One last note on the script, a place the movie does succeed is at being funny. They did not entirely abandon the pun-filled goofiness of the Disney ride. It wasn’t a complete triumph in this regard. Several of the comedic bits didn’t work for me and the way in which setups and punchlines from the Jungle Cruise ride were placed in the movie could feel a bit shoehorned in. The movie is at its weakest when it is most closely recreating the experience of the ride in movie form and at its strongest later when the puns are just part of The Rock’s modus operandi. Still, the movie does an admirable job of being a proper action comedy. Again, more in the vein of The Mummy than Indiana Jones, humor here is integral to the story, not just a way to create respite from the tension and action. While it may have failed to wow me as a piece of pulp inspired adventure, I did get a few laughs out of it which isn’t nothing.

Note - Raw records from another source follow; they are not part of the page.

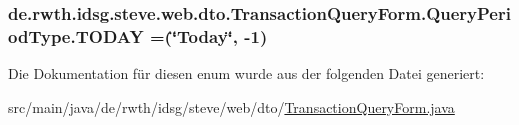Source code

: \hypertarget{enumde_1_1rwth_1_1idsg_1_1steve_1_1web_1_1dto_1_1_transaction_query_form_1_1_query_period_type_a97a4405bd89967a0d79884a95c3242da}{
\subsubsection[{T\-O\-D\-A\-Y}]{\setlength{\rightskip}{0pt plus 5cm}de.\-rwth.\-idsg.\-steve.\-web.\-dto.\-Transaction\-Query\-Form.\-Query\-Period\-Type.\-T\-O\-D\-A\-Y =(\char`\"{}Today\char`\"{}, -\/1)}}\label{enumde_1_1rwth_1_1idsg_1_1steve_1_1web_1_1dto_1_1_transaction_query_form_1_1_query_period_type_a97a4405bd89967a0d79884a95c3242da}


Die Dokumentation für diesen enum wurde aus der folgenden Datei generiert\-:\begin{DoxyCompactItemize}
\item 
src/main/java/de/rwth/idsg/steve/web/dto/\hyperlink{_transaction_query_form_8java}{Transaction\-Query\-Form.\-java}\end{DoxyCompactItemize}
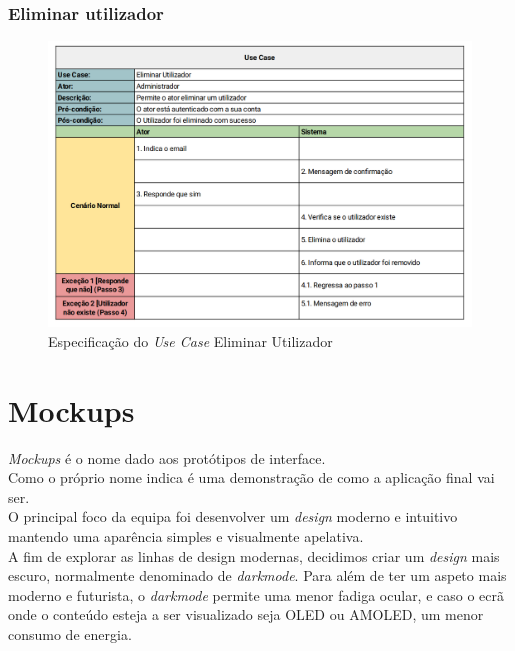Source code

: \documentclass[a4paper]{report}
\begin{document}
\subsection{Eliminar utilizador}
\begin{figure}[H]
	\centering 
    \includegraphics[width=\textwidth]{images/Remover_Conta.png}  
    \caption{Especificação do \emph{Use Case} Eliminar Utilizador}
\end{figure}

\chapter{Mockups}
\textit{Mockups} é o nome dado aos protótipos de interface.\\
Como o próprio nome indica é uma demonstração de como a aplicação final vai
ser.\\
O principal foco da equipa foi desenvolver um \textit{design} moderno e
intuitivo mantendo uma aparência simples e visualmente apelativa.\\
A fim de explorar as linhas de design modernas, decidimos criar um
\textit{design} mais escuro, normalmente denominado de \textit{darkmode}. Para
além de ter um aspeto mais moderno e futurista, o \textit{darkmode} permite uma
menor fadiga ocular, e caso o ecrã onde o conteúdo esteja a ser visualizado seja
OLED ou AMOLED, um menor consumo de energia.
\end{document}
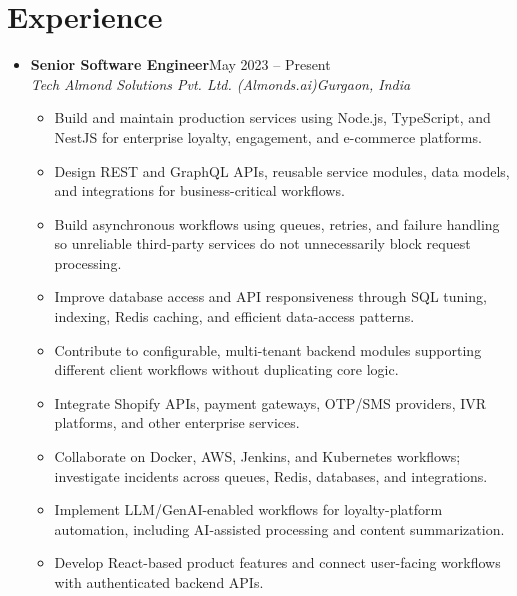 \documentclass[letterpaper,10pt]{article}
\newcommand{\itemx}[1]{\item\small{#1\vspace{-2pt}}}
\newcommand{\subheading}[4]{\item \textbf{#1}\hfill #2\\\textit{\small #3}\hfill\textit{\small #4}\vspace{-5pt}}
\begin{document}
\section{Experience}
\begin{itemize}[leftmargin=.15in,label={}]
\subheading{Senior Software Engineer}{May 2023 -- Present}{Tech Almond Solutions Pvt. Ltd. (Almonds.ai)}{Gurgaon, India}
\begin{itemize}[leftmargin=.18in]
\itemx{Build and maintain production services using Node.js, TypeScript, and NestJS for enterprise loyalty, engagement, and e-commerce platforms.}
\itemx{Design REST and GraphQL APIs, reusable service modules, data models, and integrations for business-critical workflows.}
\itemx{Build asynchronous workflows using queues, retries, and failure handling so unreliable third-party services do not unnecessarily block request processing.}
\itemx{Improve database access and API responsiveness through SQL tuning, indexing, Redis caching, and efficient data-access patterns.}
\itemx{Contribute to configurable, multi-tenant backend modules supporting different client workflows without duplicating core logic.}
\itemx{Integrate Shopify APIs, payment gateways, OTP/SMS providers, IVR platforms, and other enterprise services.}
\itemx{Collaborate on Docker, AWS, Jenkins, and Kubernetes workflows; investigate incidents across queues, Redis, databases, and integrations.}
\itemx{Implement LLM/GenAI-enabled workflows for loyalty-platform automation, including AI-assisted processing and content summarization.}
\itemx{Develop React-based product features and connect user-facing workflows with authenticated backend APIs.}
\end{itemize}
\end{itemize}
\end{document}
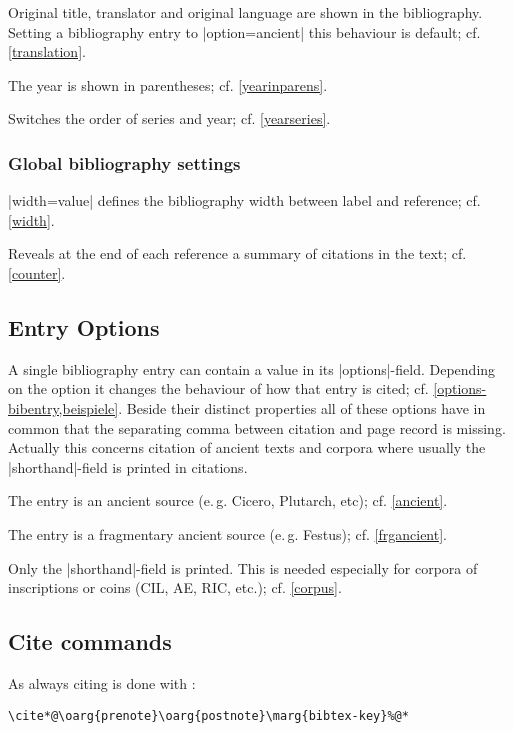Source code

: \documentclass[a4paper,
10pt,
greek,
french,
spanish,
italian,
ngerman,
english
]{ltxdoc}
\begin{document}
Original title, translator and original language are shown in the bibliography. 
Setting a bibliography entry to |option={ancient}| this behaviour is default; cf. \cref{translation}. 

The year is shown in parentheses; cf. \cref{yearinparens}.

Switches the order of series and year; cf. \cref{yearseries}.
 
\subsubsection{Global bibliography settings}

|width={value}| defines the bibliography width between label and reference; cf. \cref{width}.

Reveals at the end of each reference a summary of citations in the text; cf. \cref{counter}.

\subsection{Entry Options}
A single bibliography entry can contain a value in its |options|-field.
Depending on the option it changes the behaviour of how that entry is cited; cf. \cref{options-bibentry,beispiele}. 
Beside their distinct properties all of these options have in common that the separating comma between citation and page record is missing. 
Actually this concerns citation of ancient texts and corpora where usually the |shorthand|-field is printed in citations.

The entry is an ancient source (e.\,g. Cicero, Plutarch, etc); cf. \cref{ancient}.

The entry is a fragmentary ancient source (e.\,g. Festus); cf. \cref{frgancient}.

Only the |shorthand|-field is printed.
This is needed especially for corpora of inscriptions or coins (CIL, AE, RIC, etc.); cf. \cref{corpus}.


\subsection{Cite commands}\label{cite-commands}
\DescribeMacro{\cite}%
As always citing is done with :
\begin{lstlisting}
\cite*@\oarg{prenote}\oarg{postnote}\marg{bibtex-key}%@*
\end{lstlisting}
\end{document}
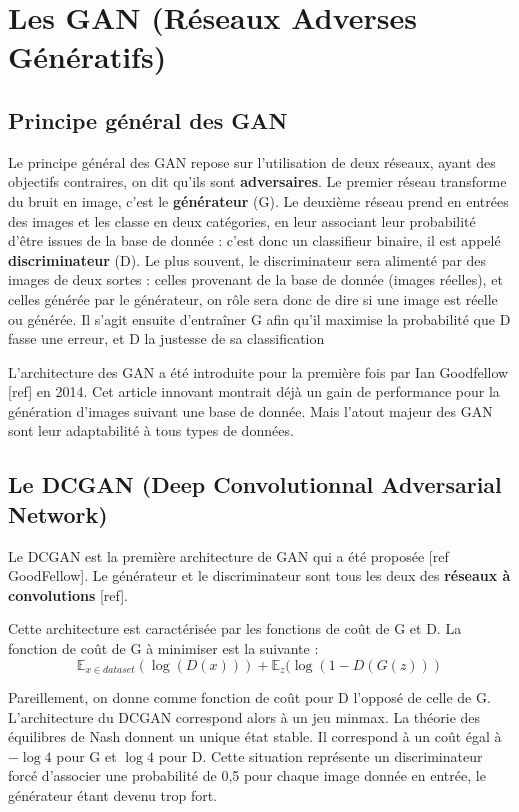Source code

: \chapter{Les GAN (Réseaux Adverses Génératifs)}

\section{Principe général des GAN}
Le principe général des GAN repose sur l'utilisation de deux réseaux, ayant des objectifs contraires, on dit qu'ils sont \textbf{adversaires}. Le premier réseau transforme du bruit en image, c'est le \textbf{générateur} (G). Le deuxième réseau prend en entrées des images et les classe en deux catégories, en leur associant leur probabilité d'être issues de la base de donnée : c'est donc un classifieur binaire, il est appelé \textbf{discriminateur} (D). Le plus souvent, le discriminateur sera alimenté par des images de deux sortes : celles provenant de la base de donnée (images réelles), et celles générée par le générateur, on rôle sera donc de dire si une image est réelle ou générée. Il s'agit ensuite d'entraîner G afin qu'il maximise la probabilité que D fasse une erreur, et D la justesse de sa classification

L'architecture des GAN a été introduite pour la première fois par Ian Goodfellow [ref] en 2014. Cet article innovant montrait déjà un gain de performance pour la génération d'images suivant une base de donnée. Mais l'atout majeur des GAN sont leur adaptabilité à tous types de données.


\section{Le DCGAN (Deep Convolutionnal Adversarial Network)}
Le DCGAN est la première architecture de GAN qui a été proposée [ref GoodFellow]. Le générateur et le discriminateur sont tous les deux des \textbf{réseaux à convolutions} [ref].

Cette architecture est caractérisée par les fonctions de coût de G et D. La fonction de coût de G à minimiser est la suivante : \begin{equation}
   \mathbb{E}_{x \in dataset}(\log (D(x))) + \mathbb{E}_{z}(\log (1 - D(G(z)))
\end{equation}

Pareillement, on donne comme fonction de coût pour D l'opposé de celle de G. L'architecture du DCGAN correspond alors à un jeu minmax. La théorie des équilibres de Nash donnent un unique état stable. Il correspond à un coût égal à $-\log 4$ pour G et $ \log 4$ pour D. Cette situation représente un discriminateur forcé d'associer une probabilité de 0,5 pour chaque image donnée en entrée, le générateur étant devenu trop fort.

Between the annoyingly “modern” action sensibilities and the weaker character work, it is hard to escape the feeling that Jungle Cruise is devoid of heart. On its face, it seems like it is trying to be another homage to the adventures of pulp novels of Doc Savage and Alan Quartermain. In reality, it is a third or fourth generation clone of that genetic source material. So it feels derivative, empty, and papered over with meaningless spectacle because it doesn’t really understand why what it is trying to be has been so successful, only that this type of thing did well in the past and ought to do well now. Not an unwatchable, or even unenjoyable, two hours and some odd minutes of filmmaking but still a major disappointment nonetheless. If I didn’t already think the success and quality of the first Pirates of the Caribbean movie was lightning in a bottle, I would certainly be convinced now.
Would Recommend: If what you are in the mood for is nothing more complicated than a big, dumb action movie.
Would Not Recommend: If you love Indiana Jones, Romancing the Stone, and/or The Mummy, and don’t want to see that genre tarnished by a poor imitator.